My Design Process: From Brief to Handoff

A behind-the-scenes look at how I approach design projects — the frameworks, tools, and habits that keep everything on track.

Every designer has their own way of working. After years of refining mine, here’s the process I follow for most client projects.

1. Discovery & Research

Before opening Figma, I spend time understanding the problem. This means:

  • Reading the brief carefully (twice)
  • Researching competitors and similar products
  • Understanding the target audience
  • Identifying key metrics for success

This phase usually takes 1-2 days, depending on the project size.
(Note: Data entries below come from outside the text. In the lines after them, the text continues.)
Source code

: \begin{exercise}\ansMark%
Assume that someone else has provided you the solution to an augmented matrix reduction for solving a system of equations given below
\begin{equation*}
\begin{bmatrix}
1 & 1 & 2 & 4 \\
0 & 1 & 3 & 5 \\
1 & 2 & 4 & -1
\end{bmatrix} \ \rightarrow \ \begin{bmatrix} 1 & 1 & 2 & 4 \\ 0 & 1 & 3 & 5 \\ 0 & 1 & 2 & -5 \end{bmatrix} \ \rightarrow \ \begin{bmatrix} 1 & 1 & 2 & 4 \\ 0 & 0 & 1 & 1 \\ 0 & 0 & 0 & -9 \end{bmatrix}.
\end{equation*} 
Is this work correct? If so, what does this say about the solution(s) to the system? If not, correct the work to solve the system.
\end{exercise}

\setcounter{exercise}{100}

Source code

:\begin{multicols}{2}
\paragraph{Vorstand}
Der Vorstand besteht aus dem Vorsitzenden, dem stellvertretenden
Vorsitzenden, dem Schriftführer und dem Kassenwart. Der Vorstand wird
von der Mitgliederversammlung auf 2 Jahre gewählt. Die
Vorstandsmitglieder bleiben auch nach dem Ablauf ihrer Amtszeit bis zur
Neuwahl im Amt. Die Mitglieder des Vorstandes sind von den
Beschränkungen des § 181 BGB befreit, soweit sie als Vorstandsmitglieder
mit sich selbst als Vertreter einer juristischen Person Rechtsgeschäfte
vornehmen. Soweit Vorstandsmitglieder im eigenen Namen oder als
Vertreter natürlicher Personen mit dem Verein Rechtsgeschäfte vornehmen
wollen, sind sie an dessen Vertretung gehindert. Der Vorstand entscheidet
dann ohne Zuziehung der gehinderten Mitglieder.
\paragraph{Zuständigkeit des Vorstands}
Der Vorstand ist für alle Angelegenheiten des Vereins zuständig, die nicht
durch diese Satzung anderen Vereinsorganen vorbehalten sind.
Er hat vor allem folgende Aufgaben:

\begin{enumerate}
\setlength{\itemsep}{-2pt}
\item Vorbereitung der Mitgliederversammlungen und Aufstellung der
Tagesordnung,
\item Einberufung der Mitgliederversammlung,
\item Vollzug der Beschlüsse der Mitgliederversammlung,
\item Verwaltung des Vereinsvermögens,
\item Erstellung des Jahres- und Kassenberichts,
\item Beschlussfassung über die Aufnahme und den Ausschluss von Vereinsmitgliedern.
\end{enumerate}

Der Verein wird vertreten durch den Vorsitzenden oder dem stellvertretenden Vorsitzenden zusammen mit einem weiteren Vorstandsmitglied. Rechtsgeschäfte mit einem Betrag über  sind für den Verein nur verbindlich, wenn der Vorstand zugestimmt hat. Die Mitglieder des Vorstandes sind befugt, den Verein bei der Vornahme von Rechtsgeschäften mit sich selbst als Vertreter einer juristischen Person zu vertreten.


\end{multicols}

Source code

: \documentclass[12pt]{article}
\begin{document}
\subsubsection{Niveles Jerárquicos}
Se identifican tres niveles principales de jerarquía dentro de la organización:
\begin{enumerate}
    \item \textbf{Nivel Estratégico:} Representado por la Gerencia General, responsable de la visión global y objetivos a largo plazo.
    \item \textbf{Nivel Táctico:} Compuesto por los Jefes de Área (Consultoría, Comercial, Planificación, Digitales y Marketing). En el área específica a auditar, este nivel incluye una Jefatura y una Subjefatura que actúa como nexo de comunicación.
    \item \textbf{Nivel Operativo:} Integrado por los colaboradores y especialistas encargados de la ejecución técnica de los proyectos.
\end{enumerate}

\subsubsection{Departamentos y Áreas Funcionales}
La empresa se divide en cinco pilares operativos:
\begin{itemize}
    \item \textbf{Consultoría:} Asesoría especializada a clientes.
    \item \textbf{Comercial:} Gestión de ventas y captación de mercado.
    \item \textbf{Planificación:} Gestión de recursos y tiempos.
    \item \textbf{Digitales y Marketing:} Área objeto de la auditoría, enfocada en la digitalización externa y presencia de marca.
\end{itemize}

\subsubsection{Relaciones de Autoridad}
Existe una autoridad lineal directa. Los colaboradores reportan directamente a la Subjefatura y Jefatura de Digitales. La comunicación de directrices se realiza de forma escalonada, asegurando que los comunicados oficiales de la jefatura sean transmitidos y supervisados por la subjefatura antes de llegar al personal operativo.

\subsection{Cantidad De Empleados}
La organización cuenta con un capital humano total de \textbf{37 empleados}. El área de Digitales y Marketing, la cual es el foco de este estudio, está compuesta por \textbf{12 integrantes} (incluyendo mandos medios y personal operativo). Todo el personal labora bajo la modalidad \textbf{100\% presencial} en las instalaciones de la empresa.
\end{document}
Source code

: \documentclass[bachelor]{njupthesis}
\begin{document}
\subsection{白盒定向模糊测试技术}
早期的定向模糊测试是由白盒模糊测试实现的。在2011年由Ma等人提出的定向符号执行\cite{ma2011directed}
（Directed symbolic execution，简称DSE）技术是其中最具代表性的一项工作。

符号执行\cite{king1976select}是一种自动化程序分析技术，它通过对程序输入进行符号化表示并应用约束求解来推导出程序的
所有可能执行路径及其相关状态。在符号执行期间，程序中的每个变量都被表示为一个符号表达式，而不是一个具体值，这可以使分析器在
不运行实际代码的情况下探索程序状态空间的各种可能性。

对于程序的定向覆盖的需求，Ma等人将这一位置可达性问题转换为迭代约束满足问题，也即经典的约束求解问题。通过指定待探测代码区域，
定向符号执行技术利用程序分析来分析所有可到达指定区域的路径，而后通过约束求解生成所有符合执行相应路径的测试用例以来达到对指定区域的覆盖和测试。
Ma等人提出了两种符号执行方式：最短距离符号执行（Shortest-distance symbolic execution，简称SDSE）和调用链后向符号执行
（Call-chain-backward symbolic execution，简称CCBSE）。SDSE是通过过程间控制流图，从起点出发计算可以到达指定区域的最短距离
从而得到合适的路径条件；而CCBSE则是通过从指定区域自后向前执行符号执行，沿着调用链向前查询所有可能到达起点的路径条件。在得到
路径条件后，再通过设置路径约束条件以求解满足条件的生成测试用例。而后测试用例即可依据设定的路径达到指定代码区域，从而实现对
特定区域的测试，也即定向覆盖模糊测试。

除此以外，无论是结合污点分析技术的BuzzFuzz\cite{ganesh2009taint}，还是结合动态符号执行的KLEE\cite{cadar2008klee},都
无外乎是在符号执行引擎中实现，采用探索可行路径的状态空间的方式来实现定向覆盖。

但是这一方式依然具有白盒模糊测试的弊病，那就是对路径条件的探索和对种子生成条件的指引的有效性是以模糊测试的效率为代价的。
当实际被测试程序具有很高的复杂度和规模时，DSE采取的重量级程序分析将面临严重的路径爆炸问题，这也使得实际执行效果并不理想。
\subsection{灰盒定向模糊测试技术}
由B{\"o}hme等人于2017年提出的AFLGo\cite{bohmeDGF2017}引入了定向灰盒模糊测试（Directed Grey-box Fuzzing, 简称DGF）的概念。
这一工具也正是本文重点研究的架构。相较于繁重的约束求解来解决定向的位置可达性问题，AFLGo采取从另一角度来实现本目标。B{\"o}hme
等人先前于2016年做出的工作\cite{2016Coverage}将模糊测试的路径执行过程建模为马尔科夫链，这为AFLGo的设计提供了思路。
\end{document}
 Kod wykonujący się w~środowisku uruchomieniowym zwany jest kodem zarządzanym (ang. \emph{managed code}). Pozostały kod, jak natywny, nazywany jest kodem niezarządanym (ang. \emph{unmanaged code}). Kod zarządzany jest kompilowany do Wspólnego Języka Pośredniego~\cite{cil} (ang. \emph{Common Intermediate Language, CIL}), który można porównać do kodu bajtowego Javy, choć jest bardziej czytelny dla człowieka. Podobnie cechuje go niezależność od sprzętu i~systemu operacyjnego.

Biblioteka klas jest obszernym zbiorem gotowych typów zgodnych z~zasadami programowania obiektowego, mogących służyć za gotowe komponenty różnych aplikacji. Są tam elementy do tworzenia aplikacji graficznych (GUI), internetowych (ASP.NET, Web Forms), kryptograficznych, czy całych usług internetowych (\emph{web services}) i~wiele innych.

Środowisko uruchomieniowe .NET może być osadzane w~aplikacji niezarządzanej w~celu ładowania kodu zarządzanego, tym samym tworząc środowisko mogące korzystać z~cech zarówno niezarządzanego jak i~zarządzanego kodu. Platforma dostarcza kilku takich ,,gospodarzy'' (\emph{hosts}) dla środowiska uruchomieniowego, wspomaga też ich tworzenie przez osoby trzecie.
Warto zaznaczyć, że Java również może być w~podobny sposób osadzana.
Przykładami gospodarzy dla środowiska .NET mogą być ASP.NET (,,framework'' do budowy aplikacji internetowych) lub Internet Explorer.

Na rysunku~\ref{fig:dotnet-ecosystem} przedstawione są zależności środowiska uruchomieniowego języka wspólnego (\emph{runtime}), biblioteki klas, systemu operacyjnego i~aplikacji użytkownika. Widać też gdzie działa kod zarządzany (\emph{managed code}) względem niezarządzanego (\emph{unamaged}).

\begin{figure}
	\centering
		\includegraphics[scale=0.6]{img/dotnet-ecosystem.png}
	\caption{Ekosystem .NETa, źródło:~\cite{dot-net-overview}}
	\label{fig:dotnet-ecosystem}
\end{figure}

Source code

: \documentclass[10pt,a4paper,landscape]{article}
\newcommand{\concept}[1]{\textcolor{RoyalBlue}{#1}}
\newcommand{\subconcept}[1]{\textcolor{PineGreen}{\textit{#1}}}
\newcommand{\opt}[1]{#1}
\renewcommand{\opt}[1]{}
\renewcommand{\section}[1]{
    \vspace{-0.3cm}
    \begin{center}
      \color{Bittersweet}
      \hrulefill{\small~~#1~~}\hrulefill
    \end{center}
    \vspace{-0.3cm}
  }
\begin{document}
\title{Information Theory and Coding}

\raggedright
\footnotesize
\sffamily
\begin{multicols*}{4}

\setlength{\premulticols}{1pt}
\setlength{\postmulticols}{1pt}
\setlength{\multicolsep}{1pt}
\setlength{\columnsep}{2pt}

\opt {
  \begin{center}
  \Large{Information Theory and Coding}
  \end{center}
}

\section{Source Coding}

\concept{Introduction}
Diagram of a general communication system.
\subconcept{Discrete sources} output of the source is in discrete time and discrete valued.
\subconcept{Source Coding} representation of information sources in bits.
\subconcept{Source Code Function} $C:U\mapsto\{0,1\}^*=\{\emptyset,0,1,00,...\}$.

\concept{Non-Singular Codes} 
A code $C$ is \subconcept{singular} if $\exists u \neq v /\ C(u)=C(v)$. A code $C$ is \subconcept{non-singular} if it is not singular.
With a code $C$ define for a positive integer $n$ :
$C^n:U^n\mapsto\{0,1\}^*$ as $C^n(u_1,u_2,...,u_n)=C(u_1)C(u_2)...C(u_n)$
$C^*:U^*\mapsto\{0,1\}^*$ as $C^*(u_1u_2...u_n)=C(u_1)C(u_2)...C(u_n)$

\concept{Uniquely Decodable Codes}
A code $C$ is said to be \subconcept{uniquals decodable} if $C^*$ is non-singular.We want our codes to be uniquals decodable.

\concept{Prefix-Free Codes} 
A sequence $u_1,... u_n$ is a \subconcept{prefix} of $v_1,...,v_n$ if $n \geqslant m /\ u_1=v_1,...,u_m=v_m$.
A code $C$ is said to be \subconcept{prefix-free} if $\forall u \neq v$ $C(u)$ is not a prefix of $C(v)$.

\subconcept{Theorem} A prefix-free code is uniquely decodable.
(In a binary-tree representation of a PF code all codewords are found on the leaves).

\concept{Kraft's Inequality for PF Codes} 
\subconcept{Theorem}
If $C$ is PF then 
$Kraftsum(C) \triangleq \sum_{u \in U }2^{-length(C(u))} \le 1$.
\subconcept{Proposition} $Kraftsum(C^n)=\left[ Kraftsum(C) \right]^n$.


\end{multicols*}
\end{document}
2. Information Architecture

I map out the content structure before touching any visuals. What pages are needed? What’s the user flow? What information goes where?

A simple sitemap and wireframe saves hours of revisions later.

3. Visual Design

This is where the magic happens. I start with the most important page first — usually the homepage or the primary dashboard view.

My approach:

  • Start with typography and spacing
  • Build a mini design system (colors, buttons, cards)
  • Design in components, not pages
  • Work in real content, never Lorem Ipsum

4. Iteration & Feedback

I share designs early and often. Waiting until everything is “perfect” is a trap. Quick feedback loops lead to better outcomes.

5. Handoff & Documentation

Clean Figma files with proper naming, auto-layout, and component documentation. Developers shouldn’t have to guess anything.

The Key Takeaway

Process isn’t about being rigid — it’s about having a framework that keeps you focused while leaving room for creativity. The best designs come from structured exploration.